Information provided:
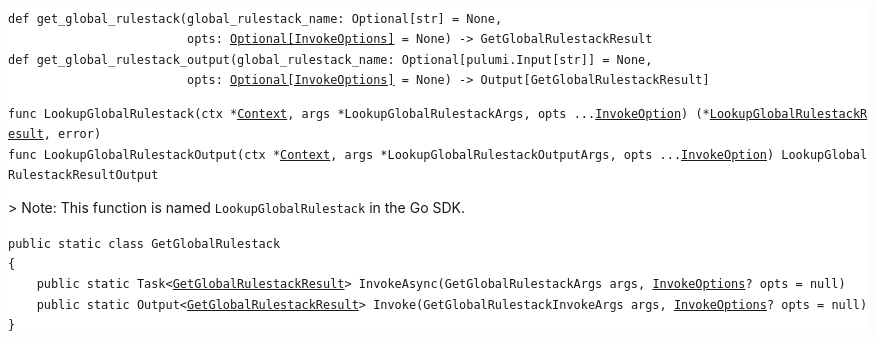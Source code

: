 
<div>
<pulumi-choosable type="language" values="python">
<div class="highlight"><pre class="chroma"><code class="language-python" data-lang="python"
><span class="k">def </span>get_global_rulestack<span class="p">(</span><span class="nx">global_rulestack_name</span><span class="p">:</span> <span class="nx">Optional[str]</span> = None<span class="p">,</span>
                         <span class="nx">opts</span><span class="p">:</span> <span class="nx"><a href="/docs/reference/pkg/python/pulumi/#pulumi.InvokeOptions">Optional[InvokeOptions]</a></span> = None<span class="p">) -&gt;</span> <span>GetGlobalRulestackResult</span
><span class="k">
def </span>get_global_rulestack_output<span class="p">(</span><span class="nx">global_rulestack_name</span><span class="p">:</span> <span class="nx">Optional[pulumi.Input[str]]</span> = None<span class="p">,</span>
                         <span class="nx">opts</span><span class="p">:</span> <span class="nx"><a href="/docs/reference/pkg/python/pulumi/#pulumi.InvokeOptions">Optional[InvokeOptions]</a></span> = None<span class="p">) -&gt;</span> <span>Output[GetGlobalRulestackResult]</span
></code></pre></div>
</pulumi-choosable>
</div>


<div>
<pulumi-choosable type="language" values="go">
<div class="highlight"><pre class="chroma"><code class="language-go" data-lang="go"
><span class="k">func </span>LookupGlobalRulestack<span class="p">(</span><span class="nx">ctx</span><span class="p"> *</span><span class="nx"><a href="https://pkg.go.dev/github.com/pulumi/pulumi/sdk/v3/go/pulumi?tab=doc#Context">Context</a></span><span class="p">,</span> <span class="nx">args</span><span class="p"> *</span><span class="nx">LookupGlobalRulestackArgs</span><span class="p">,</span> <span class="nx">opts</span><span class="p"> ...</span><span class="nx"><a href="https://pkg.go.dev/github.com/pulumi/pulumi/sdk/v3/go/pulumi?tab=doc#InvokeOption">InvokeOption</a></span><span class="p">) (*<span class="nx"><a href="#result">LookupGlobalRulestackResult</a></span>, error)</span
><span class="k">
func </span>LookupGlobalRulestackOutput<span class="p">(</span><span class="nx">ctx</span><span class="p"> *</span><span class="nx"><a href="https://pkg.go.dev/github.com/pulumi/pulumi/sdk/v3/go/pulumi?tab=doc#Context">Context</a></span><span class="p">,</span> <span class="nx">args</span><span class="p"> *</span><span class="nx">LookupGlobalRulestackOutputArgs</span><span class="p">,</span> <span class="nx">opts</span><span class="p"> ...</span><span class="nx"><a href="https://pkg.go.dev/github.com/pulumi/pulumi/sdk/v3/go/pulumi?tab=doc#InvokeOption">InvokeOption</a></span><span class="p">) LookupGlobalRulestackResultOutput</span
></code></pre></div>

&gt; Note: This function is named `LookupGlobalRulestack` in the Go SDK.

</pulumi-choosable>
</div>


<div>
<pulumi-choosable type="language" values="csharp">
<div class="highlight"><pre class="chroma"><code class="language-csharp" data-lang="csharp"><span class="k">public static class </span><span class="nx">GetGlobalRulestack </span><span class="p">
{</span><span class="k">
    public static </span>Task&lt;<span class="nx"><a href="#result">GetGlobalRulestackResult</a></span>> <span class="p">InvokeAsync(</span><span class="nx">GetGlobalRulestackArgs</span><span class="p"> </span><span class="nx">args<span class="p">,</span> <span class="nx"><a href="/docs/reference/pkg/dotnet/Pulumi/Pulumi.InvokeOptions.html">InvokeOptions</a></span><span class="p">? </span><span class="nx">opts = null<span class="p">)</span><span class="k">
    public static </span>Output&lt;<span class="nx"><a href="#result">GetGlobalRulestackResult</a></span>> <span class="p">Invoke(</span><span class="nx">GetGlobalRulestackInvokeArgs</span><span class="p"> </span><span class="nx">args<span class="p">,</span> <span class="nx"><a href="/docs/reference/pkg/dotnet/Pulumi/Pulumi.InvokeOptions.html">InvokeOptions</a></span><span class="p">? </span><span class="nx">opts = null<span class="p">)</span><span class="p">
}</span></code></pre></div>
</pulumi-choosable>
</div>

Exercise brief:
Transcribe all the lines above exactly, apart from the pictures.

Task solution:
Source code

: 
<div>
<pulumi-choosable type="language" values="python">
<div class="highlight"><pre class="chroma"><code class="language-python" data-lang="python"
><span class="k">def </span>get_global_rulestack<span class="p">(</span><span class="nx">global_rulestack_name</span><span class="p">:</span> <span class="nx">Optional[str]</span> = None<span class="p">,</span>
                         <span class="nx">opts</span><span class="p">:</span> <span class="nx"><a href="/docs/reference/pkg/python/pulumi/#pulumi.InvokeOptions">Optional[InvokeOptions]</a></span> = None<span class="p">) -&gt;</span> <span>GetGlobalRulestackResult</span
><span class="k">
def </span>get_global_rulestack_output<span class="p">(</span><span class="nx">global_rulestack_name</span><span class="p">:</span> <span class="nx">Optional[pulumi.Input[str]]</span> = None<span class="p">,</span>
                         <span class="nx">opts</span><span class="p">:</span> <span class="nx"><a href="/docs/reference/pkg/python/pulumi/#pulumi.InvokeOptions">Optional[InvokeOptions]</a></span> = None<span class="p">) -&gt;</span> <span>Output[GetGlobalRulestackResult]</span
></code></pre></div>
</pulumi-choosable>
</div>


<div>
<pulumi-choosable type="language" values="go">
<div class="highlight"><pre class="chroma"><code class="language-go" data-lang="go"
><span class="k">func </span>LookupGlobalRulestack<span class="p">(</span><span class="nx">ctx</span><span class="p"> *</span><span class="nx"><a href="https://pkg.go.dev/github.com/pulumi/pulumi/sdk/v3/go/pulumi?tab=doc#Context">Context</a></span><span class="p">,</span> <span class="nx">args</span><span class="p"> *</span><span class="nx">LookupGlobalRulestackArgs</span><span class="p">,</span> <span class="nx">opts</span><span class="p"> ...</span><span class="nx"><a href="https://pkg.go.dev/github.com/pulumi/pulumi/sdk/v3/go/pulumi?tab=doc#InvokeOption">InvokeOption</a></span><span class="p">) (*<span class="nx"><a href="#result">LookupGlobalRulestackResult</a></span>, error)</span
><span class="k">
func </span>LookupGlobalRulestackOutput<span class="p">(</span><span class="nx">ctx</span><span class="p"> *</span><span class="nx"><a href="https://pkg.go.dev/github.com/pulumi/pulumi/sdk/v3/go/pulumi?tab=doc#Context">Context</a></span><span class="p">,</span> <span class="nx">args</span><span class="p"> *</span><span class="nx">LookupGlobalRulestackOutputArgs</span><span class="p">,</span> <span class="nx">opts</span><span class="p"> ...</span><span class="nx"><a href="https://pkg.go.dev/github.com/pulumi/pulumi/sdk/v3/go/pulumi?tab=doc#InvokeOption">InvokeOption</a></span><span class="p">) LookupGlobalRulestackResultOutput</span
></code></pre></div>

&gt; Note: This function is named `LookupGlobalRulestack` in the Go SDK.

</pulumi-choosable>
</div>


<div>
<pulumi-choosable type="language" values="csharp">
<div class="highlight"><pre class="chroma"><code class="language-csharp" data-lang="csharp"><span class="k">public static class </span><span class="nx">GetGlobalRulestack </span><span class="p">
{</span><span class="k">
    public static </span>Task&lt;<span class="nx"><a href="#result">GetGlobalRulestackResult</a></span>> <span class="p">InvokeAsync(</span><span class="nx">GetGlobalRulestackArgs</span><span class="p"> </span><span class="nx">args<span class="p">,</span> <span class="nx"><a href="/docs/reference/pkg/dotnet/Pulumi/Pulumi.InvokeOptions.html">InvokeOptions</a></span><span class="p">? </span><span class="nx">opts = null<span class="p">)</span><span class="k">
    public static </span>Output&lt;<span class="nx"><a href="#result">GetGlobalRulestackResult</a></span>> <span class="p">Invoke(</span><span class="nx">GetGlobalRulestackInvokeArgs</span><span class="p"> </span><span class="nx">args<span class="p">,</span> <span class="nx"><a href="/docs/reference/pkg/dotnet/Pulumi/Pulumi.InvokeOptions.html">InvokeOptions</a></span><span class="p">? </span><span class="nx">opts = null<span class="p">)</span><span class="p">
}</span></code></pre></div>
</pulumi-choosable>
</div>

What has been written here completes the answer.